Weekly Head Voices #201: Sunny anniversary

I could feel this one almost slipping through to the two week group, but then I thought to myself: It feels like I have nothing to write about, but future me will probably still want to know what sort of nothing exactly happened in that week.

The 201st edition of the Weekly Head Voices looks back at the week from Moday July 20 to Sunday July 26, 2020, which since last week I’m calling Cray-cray 20.

Solar Power Birthday

You might recall that we solar powered our house at the end of June last year, but that there were still some teething problems (read: almost bricked the inverter) which we had solved by July 25, almost exactly a year ago!

That means…

HAPPY BIRTHDAY DEAR SOLAR POWER AT MY HOUSE HAPPY BIRTHDAY TO YOU WE LOVE YOU!

Figure 1: Solar production today (2020-07-18, a sunny winter’s day) was 24.4kWh and total production since commissioning just under 8MWh. Cost saving is an estimate.

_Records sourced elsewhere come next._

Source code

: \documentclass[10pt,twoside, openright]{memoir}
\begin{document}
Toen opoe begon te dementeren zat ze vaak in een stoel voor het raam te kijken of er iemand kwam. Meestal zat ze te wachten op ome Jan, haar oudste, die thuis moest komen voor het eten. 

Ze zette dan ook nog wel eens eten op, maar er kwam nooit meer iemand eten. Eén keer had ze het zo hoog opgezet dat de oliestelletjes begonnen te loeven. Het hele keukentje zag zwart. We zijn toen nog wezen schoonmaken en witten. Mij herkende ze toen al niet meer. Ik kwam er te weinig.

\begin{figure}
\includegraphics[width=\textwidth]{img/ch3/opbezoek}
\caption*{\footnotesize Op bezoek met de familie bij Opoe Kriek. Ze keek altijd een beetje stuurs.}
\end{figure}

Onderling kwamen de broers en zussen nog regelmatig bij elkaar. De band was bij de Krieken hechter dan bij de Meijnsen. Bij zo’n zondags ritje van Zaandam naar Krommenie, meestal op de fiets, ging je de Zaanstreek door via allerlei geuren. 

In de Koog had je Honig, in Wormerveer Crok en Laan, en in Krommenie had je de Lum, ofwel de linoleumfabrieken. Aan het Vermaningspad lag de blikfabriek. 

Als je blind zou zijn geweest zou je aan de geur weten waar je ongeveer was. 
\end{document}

Figure 1: Solar production today (2020-07-18, a sunny winter’s day) was 24.4kWh and total production since commissioning just under 8MWh. Cost saving is an estimate.

The app reports that since commissioning we have generated and used almost 8 MWh of solar power, which makes me happy.

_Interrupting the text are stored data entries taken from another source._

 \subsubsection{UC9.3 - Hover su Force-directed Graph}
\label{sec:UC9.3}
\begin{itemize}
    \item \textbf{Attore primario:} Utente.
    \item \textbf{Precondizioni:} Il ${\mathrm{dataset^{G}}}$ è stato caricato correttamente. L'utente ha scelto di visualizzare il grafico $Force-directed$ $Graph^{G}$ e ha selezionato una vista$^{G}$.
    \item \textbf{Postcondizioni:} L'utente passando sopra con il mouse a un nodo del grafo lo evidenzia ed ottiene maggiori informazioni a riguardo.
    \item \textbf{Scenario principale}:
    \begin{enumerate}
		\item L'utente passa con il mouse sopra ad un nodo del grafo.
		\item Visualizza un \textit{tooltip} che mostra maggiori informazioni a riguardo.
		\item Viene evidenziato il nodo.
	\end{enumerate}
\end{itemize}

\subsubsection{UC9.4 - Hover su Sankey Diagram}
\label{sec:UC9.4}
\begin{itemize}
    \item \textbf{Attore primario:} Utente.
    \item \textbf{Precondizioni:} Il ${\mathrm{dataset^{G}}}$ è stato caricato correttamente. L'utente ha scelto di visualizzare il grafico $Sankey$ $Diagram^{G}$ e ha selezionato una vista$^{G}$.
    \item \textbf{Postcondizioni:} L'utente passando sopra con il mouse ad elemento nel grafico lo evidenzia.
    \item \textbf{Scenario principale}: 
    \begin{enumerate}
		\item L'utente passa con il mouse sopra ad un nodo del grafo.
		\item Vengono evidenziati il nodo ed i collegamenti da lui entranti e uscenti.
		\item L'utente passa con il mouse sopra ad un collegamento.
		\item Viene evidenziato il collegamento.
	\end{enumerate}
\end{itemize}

What makes me even happier, is that the whole system has been essentially maintenance free this whole time.

The only action I perform, is to switch the inverter to back-up mode when we’re in load-shedding season, which means that it prioritises keeping the lithium ion batteries full.

When we’re not load-shedding seasion, it’s in normal mode, meaning it prioritises using as little grid power as possible, which in the summer months is quite close to nothing.

P.S. For our viewing pleasure, I just looked up the monthly generation for the past 12 months, in order to be able to see the seasonal variation. It looks like this:

While July has been really good sun-wise (thanks Cape winter, you’re a star!), we will probably be entering the 600kWh+/month zone soon.

That dip last December is probably because we were away from home for a while. The February dip is of course because it’s a few days shorter than most months, which in February can easily amount to 30kWh per day.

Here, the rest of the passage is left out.